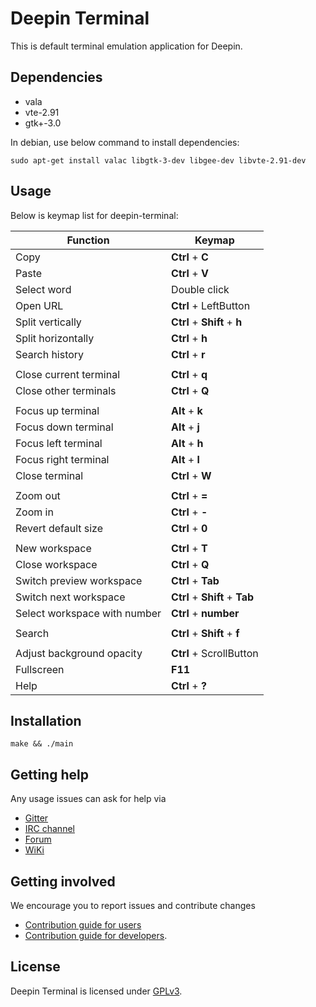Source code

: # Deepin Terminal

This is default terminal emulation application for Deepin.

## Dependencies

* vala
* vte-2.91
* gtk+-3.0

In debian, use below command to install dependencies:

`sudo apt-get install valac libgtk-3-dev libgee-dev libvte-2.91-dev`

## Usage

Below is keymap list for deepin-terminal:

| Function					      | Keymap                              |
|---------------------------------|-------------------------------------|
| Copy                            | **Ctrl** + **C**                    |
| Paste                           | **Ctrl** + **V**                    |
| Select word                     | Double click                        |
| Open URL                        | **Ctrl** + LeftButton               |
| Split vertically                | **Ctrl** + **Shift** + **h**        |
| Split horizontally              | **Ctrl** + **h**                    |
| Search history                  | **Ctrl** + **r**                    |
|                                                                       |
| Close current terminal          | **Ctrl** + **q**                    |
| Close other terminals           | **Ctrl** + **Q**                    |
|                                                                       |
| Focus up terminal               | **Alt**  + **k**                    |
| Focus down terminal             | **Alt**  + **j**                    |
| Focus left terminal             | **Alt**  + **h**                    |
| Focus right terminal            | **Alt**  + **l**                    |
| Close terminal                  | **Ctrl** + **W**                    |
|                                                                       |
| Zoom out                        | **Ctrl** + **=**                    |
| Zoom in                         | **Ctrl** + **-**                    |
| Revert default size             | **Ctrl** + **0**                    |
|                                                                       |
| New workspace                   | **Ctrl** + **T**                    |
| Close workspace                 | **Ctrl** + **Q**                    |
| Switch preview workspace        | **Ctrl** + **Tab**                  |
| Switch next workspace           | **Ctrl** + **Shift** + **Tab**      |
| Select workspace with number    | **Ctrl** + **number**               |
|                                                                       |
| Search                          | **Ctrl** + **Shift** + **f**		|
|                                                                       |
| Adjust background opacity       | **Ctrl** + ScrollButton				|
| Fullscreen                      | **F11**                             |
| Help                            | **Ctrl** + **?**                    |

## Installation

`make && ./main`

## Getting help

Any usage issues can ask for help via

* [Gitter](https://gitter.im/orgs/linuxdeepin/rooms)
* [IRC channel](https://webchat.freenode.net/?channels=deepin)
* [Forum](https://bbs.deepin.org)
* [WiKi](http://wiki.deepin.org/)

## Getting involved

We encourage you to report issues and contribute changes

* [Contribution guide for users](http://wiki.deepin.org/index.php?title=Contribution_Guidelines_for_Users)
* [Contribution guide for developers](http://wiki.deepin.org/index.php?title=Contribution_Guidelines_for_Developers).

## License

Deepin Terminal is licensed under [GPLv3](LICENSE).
* * *
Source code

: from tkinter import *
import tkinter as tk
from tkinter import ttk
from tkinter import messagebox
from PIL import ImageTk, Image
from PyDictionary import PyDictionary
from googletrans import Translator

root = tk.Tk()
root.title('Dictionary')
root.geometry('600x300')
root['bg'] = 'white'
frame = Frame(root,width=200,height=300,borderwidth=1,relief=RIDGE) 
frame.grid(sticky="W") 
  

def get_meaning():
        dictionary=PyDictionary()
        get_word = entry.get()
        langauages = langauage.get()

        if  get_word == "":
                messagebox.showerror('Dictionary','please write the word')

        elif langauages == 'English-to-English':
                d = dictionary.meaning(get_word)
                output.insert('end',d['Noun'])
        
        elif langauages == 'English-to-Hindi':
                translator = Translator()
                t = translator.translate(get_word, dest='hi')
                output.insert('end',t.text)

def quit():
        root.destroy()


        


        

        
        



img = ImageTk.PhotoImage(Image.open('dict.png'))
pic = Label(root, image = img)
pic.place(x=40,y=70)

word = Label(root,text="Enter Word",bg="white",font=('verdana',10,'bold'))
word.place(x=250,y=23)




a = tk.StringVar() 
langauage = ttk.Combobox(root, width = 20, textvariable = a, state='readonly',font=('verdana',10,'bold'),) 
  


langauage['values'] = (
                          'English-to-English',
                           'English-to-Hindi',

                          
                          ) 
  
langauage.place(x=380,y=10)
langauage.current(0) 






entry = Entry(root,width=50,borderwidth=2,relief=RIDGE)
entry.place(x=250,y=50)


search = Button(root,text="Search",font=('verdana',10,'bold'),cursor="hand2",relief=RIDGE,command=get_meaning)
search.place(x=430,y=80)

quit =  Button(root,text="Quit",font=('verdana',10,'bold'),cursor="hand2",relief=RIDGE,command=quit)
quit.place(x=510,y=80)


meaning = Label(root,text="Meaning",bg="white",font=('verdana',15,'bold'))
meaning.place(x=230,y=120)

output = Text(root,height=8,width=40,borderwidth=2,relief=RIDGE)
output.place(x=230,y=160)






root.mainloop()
--
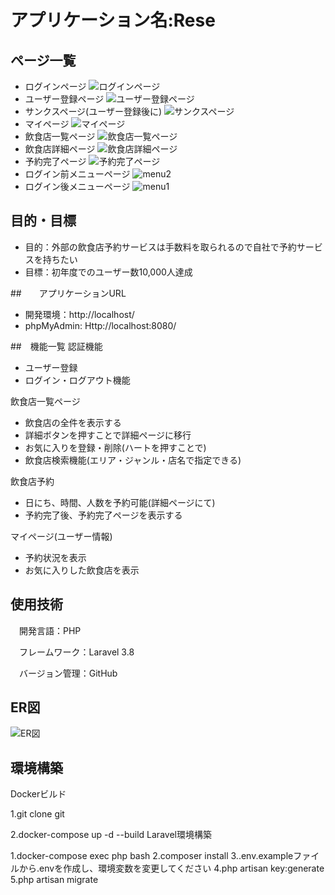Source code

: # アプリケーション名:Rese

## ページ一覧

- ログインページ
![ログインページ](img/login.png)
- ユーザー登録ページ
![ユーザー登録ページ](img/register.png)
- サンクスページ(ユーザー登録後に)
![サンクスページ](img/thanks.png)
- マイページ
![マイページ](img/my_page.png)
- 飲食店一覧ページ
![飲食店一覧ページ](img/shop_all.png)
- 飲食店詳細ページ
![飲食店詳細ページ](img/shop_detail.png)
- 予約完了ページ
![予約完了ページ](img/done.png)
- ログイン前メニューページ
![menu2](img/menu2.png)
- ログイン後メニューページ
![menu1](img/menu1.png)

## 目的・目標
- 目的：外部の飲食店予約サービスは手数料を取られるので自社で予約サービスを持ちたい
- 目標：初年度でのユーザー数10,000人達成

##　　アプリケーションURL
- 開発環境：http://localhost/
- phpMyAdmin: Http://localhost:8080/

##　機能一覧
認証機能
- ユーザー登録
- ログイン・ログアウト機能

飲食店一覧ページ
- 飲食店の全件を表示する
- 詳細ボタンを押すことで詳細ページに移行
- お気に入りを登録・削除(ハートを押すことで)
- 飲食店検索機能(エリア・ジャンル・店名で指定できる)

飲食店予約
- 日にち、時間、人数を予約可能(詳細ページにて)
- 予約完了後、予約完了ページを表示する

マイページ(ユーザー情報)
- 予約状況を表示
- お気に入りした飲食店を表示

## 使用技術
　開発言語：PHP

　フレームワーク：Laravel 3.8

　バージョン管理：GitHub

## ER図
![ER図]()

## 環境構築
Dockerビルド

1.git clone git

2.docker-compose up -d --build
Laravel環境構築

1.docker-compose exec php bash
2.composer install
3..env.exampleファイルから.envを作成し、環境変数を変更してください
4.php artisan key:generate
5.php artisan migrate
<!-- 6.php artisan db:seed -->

## Problem to work on
After locating the line with "Close current terminal" in the material above, return it and each line after it exactly, ending at the line with "Focus right terminal".

## Worked solution
| Close current terminal          | **Ctrl** + **q**                    |
| Close other terminals           | **Ctrl** + **Q**                    |
|                                                                       |
| Focus up terminal               | **Alt**  + **k**                    |
| Focus down terminal             | **Alt**  + **j**                    |
| Focus left terminal             | **Alt**  + **h**                    |
| Focus right terminal            | **Alt**  + **l**                    |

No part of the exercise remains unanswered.